Disposed above the web holder 132 is a latch guard 138 mounted to a yoke 140, the spaced depending legs of which are secured to the outside surfaces of bracket 122. Vertical slots 142 formed in the spaced legs of the yoke 140 permit vertical adjustment of the latch guard 138.

As best shown in FIG. 2, the lower ends of the needles 22, 24 are formed with butts 23, 25. A crank 90 is mounted eccentrically to the bevel gear 89 of idler pulley 86 and extends upwardly to connect to the butt 23 of needle 22. Similarly, a crank 96 is mounted eccentrically to an inner horizontal extension 95 of idler pulley 92, and extends upwardly to connect to the butt 25 of needle 24. The two cranks 90, 96 extend through an opening 55 in the horizontal member 54 of frame 50 which supports the lower portion of vertical shaft 80. When rotary motion is imparted to the idlers 86, 92, the cranks 90, 96 impart reciprocatory vertical movement to the needles 22, 24.

In the specific embodiment shown in FIGS. 1-5, the cranks 90, 96 are mounted on their respective idler pulleys 86, 92 at corresponding angular locations, so that the needles reciprocate in phase, i.e. rise to clear level together and descend to cast-off level together during knitting.

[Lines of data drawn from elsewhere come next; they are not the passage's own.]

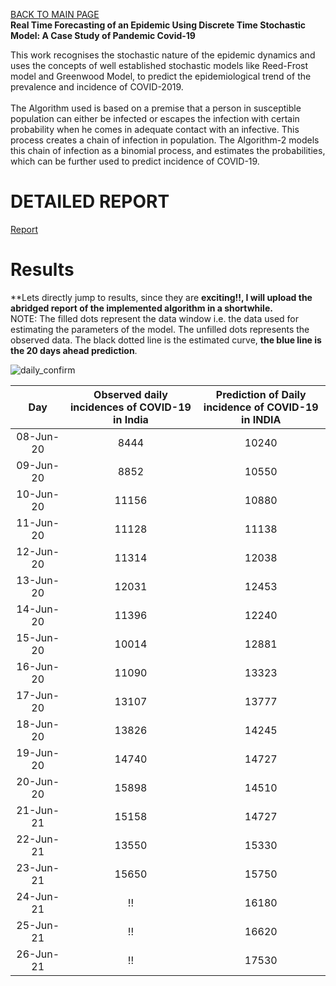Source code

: [BACK TO MAIN PAGE](README.md)<br />
**Real Time Forecasting of an Epidemic Using Discrete Time Stochastic Model: A Case Study of Pandemic Covid-19**

This work recognises the stochastic nature of the epidemic dynamics and uses the concepts of well established stochastic models like Reed-Frost model and Greenwood Model, to predict the epidemiological trend of the prevalence and incidence of COVID-2019. <br /><br />
The Algorithm used is based on a premise that a person in susceptible population can either be infected or escapes the infection with certain probability when he comes in adequate contact with an infective. This process creates a chain of infection in population. The
Algorithm-2 models this chain of infection as a binomial process, and estimates the probabilities, which can be further used to predict incidence of COVID-19.
# DETAILED REPORT

[Report](/doc/report.pdf)

# Results
**Lets directly jump to results, since they are **exciting!!, I will upload the abridged report of the implemented algorithm in a shortwhile.**<br />
NOTE: The filled dots represent the data window i.e. the data used for estimating the parameters of the model. The unfilled dots represents the observed data. The black dotted line is the estimated curve, **the blue line is the 20 days ahead prediction**.

![daily_confirm](https://user-images.githubusercontent.com/65863581/85244739-31e3dc00-b463-11ea-9272-02a2951556b2.jpg)

|    Day    | Observed daily  <br />incidences of  COVID-19 in India | Prediction of  Daily <br />incidence  of COVID-19 in INDIA |
|:---------:|:------------------------------------------------:|:----------------------------------------------------:|
| 08-Jun-20 |                       8444                       |                         10240                        |
| 09-Jun-20 |                       8852                       |                         10550                        |
| 10-Jun-20 |                       11156                      |                         10880                        |
| 11-Jun-20 |                       11128                      |                         11138                        |
| 12-Jun-20 |                       11314                      |                         12038                        |
| 13-Jun-20 |                       12031                      |                         12453                        |
| 14-Jun-20 |                       11396                      |                         12240                        |
| 15-Jun-20 |                       10014                      |                         12881                        |
| 16-Jun-20 |                       11090                      |                         13323                        |
| 17-Jun-20 |                       13107                      |                         13777                        |
| 18-Jun-20 |                       13826                      |                         14245                        |
| 19-Jun-20 |                       14740                      |                         14727                        |
| 20-Jun-20 |                       15898                      |                         14510                        |
| 21-Jun-21 |                       15158                      |                         14727                        |
| 22-Jun-21 |                       13550                      |                         15330                        |
| 23-Jun-21 |                       15650                      |                         15750                        |
| 24-Jun-21 |                       !!                         |                         16180                        |
| 25-Jun-21 |                       !!                         |                         16620                        |
| 26-Jun-21 |                       !!                         |                         17530                        |




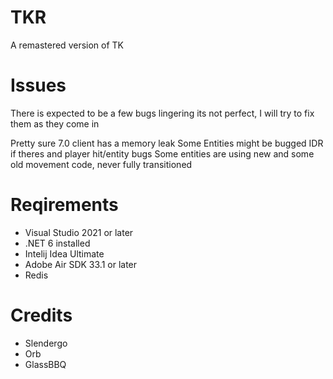 # TKR
A remastered version of TK

# Issues
There is expected to be a few bugs lingering its not perfect, I will try to fix them as they come in

Pretty sure 7.0 client has a memory leak
Some Entities might be bugged
IDR if theres and player hit/entity bugs
Some entities are using new and some old movement code, never fully transitioned

# Reqirements
- Visual Studio 2021 or later
- .NET 6 installed
- Intelij Idea Ultimate
- Adobe Air SDK 33.1 or later
- Redis

# Credits
- Slendergo
- Orb
- GlassBBQ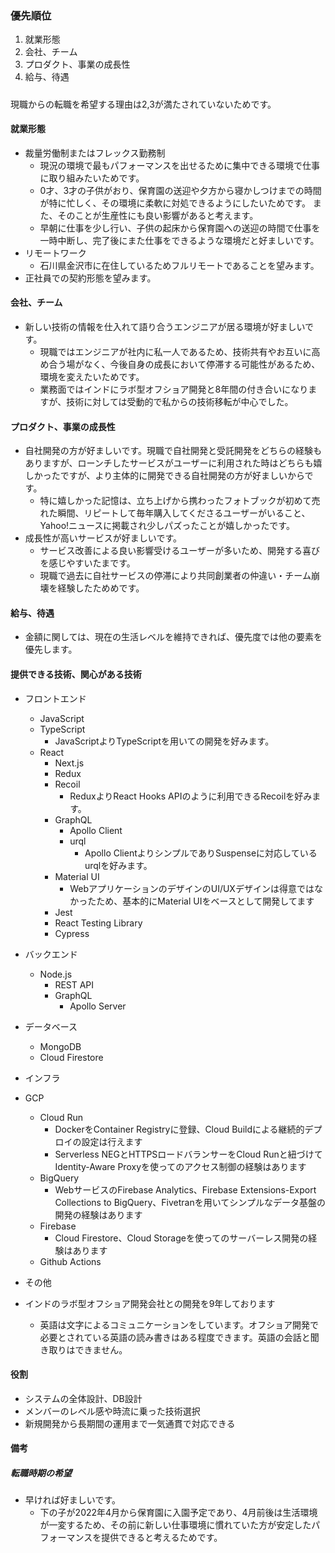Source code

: ### 優先順位

1. 就業形態 
2. 会社、チーム
3. プロダクト、事業の成長性
4. 給与、待遇

#####

現職からの転職を希望する理由は2,3が満たされていないためです。

#### 就業形態
- 裁量労働制またはフレックス勤務制
  - 現況の環境で最もパフォーマンスを出せるために集中できる環境で仕事に取り組みたいためです。
  - 0才、3才の子供がおり、保育園の送迎や夕方から寝かしつけまでの時間が特に忙しく、その環境に柔軟に対処できるようにしたいためです。
  また、そのことが生産性にも良い影響があると考えます。
   - 早朝に仕事を少し行い、子供の起床から保育園への送迎の時間で仕事を一時中断し、完了後にまた仕事をできるような環境だと好ましいです。
- リモートワーク
  - 石川県金沢市に在住しているためフルリモートであることを望みます。
- 正社員での契約形態を望みます。

#### 会社、チーム
- 新しい技術の情報を仕入れて語り合うエンジニアが居る環境が好ましいです。
  - 現職ではエンジニアが社内に私一人であるため、技術共有やお互いに高め合う場がなく、今後自身の成長において停滞する可能性があるため、環境を変えたいためです。
  - 業務面ではインドにラボ型オフショア開発と8年間の付き合いになりますが、技術に対しては受動的で私からの技術移転が中心でした。


#### プロダクト、事業の成長性
 - 自社開発の方が好ましいです。現職で自社開発と受託開発をどちらの経験もありますが、ローンチしたサービスがユーザーに利用された時はどちらも嬉しかったですが、より主体的に開発できる自社開発の方が好ましいからです。
   - 特に嬉しかった記憶は、立ち上げから携わったフォトブックが初めて売れた瞬間、リピートして毎年購入してくださるユーザーがいること、Yahoo!ニュースに掲載され少しパズったことが嬉しかったです。
 - 成長性が高いサービスが好ましいです。
   - サービス改善による良い影響受けるユーザーが多いため、開発する喜びを感じやすいたまです。
   - 現職で過去に自社サービスの停滞により共同創業者の仲違い・チーム崩壊を経験したためめです。


#### 給与、待遇
- 金額に関しては、現在の生活レベルを維持できれば、優先度では他の要素を優先します。


#### 提供できる技術、関心がある技術
- フロントエンド
  - JavaScript
  - TypeScript
    - JavaScriptよりTypeScriptを用いての開発を好みます。
  - React
    - Next.js
    - Redux
    - Recoil
      - ReduxよりReact Hooks APIのように利用できるRecoilを好みます。
    - GraphQL
      - Apollo Client
      - urql
        - Apollo ClientよりシンプルでありSuspenseに対応しているurqlを好みます。
    - Material UI
      - WebアプリケーションのデザインのUI/UXデザインは得意ではなかったため、基本的にMaterial UIをベースとして開発してます
    - Jest
    - React Testing Library
    - Cypress

- バックエンド
  - Node.js
    - REST API
    - GraphQL
      - Apollo Server

- データベース
  - MongoDB
  - Cloud Firestore

- インフラ
 - GCP
   - Cloud Run
     - DockerをContainer Registryに登録、Cloud Buildによる継続的デプロイの設定は行えます
     - Serverless NEGとHTTPSロードバランサーをCloud Runと紐づけてIdentity-Aware Proxyを使ってのアクセス制御の経験はあります
   - BigQuery
     - WebサービスのFirebase Analytics、Firebase Extensions-Export Collections to BigQuery、Fivetranを用いてシンプルなデータ基盤の開発の経験はあります
   - Firebase
      - Cloud Firestore、Cloud Storageを使ってのサーバーレス開発の経験はあります
   - Github Actions
- その他
 - インドのラボ型オフショア開発会社との開発を9年しております
   - 英語は文字によるコミュニケーションをしています。オフショア開発で必要とされている英語の読み書きはある程度できます。英語の会話と聞き取りはできません。

#### 役割
- システムの全体設計、DB設計
- メンバーのレベル感や時流に乗った技術選択
- 新規開発から長期間の運用まで一気通貫で対応できる


#### 備考

##### 転職時期の希望
 - 早ければ好ましいです。
   - 下の子が2022年4月から保育園に入園予定であり、4月前後は生活環境が一変するため、その前に新しい仕事環境に慣れていた方が安定したパフォーマンスを提供できると考えるためです。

However, if desired, and depending on the character of the knitted cord-like product to be produced, the cranks may be disposed 180 out of phase with each other, so that the two needles will be caused to reciprocate out of phase, whereby one rises to clear level while the other descends to cast-off level. Of course, other relative arrangements of the cranks 90, 96 are possible, if desired or required, depending on the character of the product 12 to be produced.

As will be readily understood, the speed of reciprocation of the needles depends on the positioning of the timing belt with respect to the timing pulleys. The needles will reciprocate faster when belt 102 is entrained about pulleys 76, 86, 82, 92 in the manner illustrated in FIG. 1. However, if belt 102 is entrained about the pulleys in the manner indicated by the shadow lines in FIG. 1, and thus are entrained about the large diameter idler pulley elements 88, 94, the speed of reciprocation of the needles is reduced. As previously explained, the speed ratio of the idler pulleys 86, 92 provided by the two positions of the timing belt 102 is 2:1. Hence, when belt 102 is entrained about the small diameter components 87, 93 of the idler pulleys, the needles 22, 24 will reciprocate twice as fast as when belt 102 is entrained about the large diameter components 88, 94.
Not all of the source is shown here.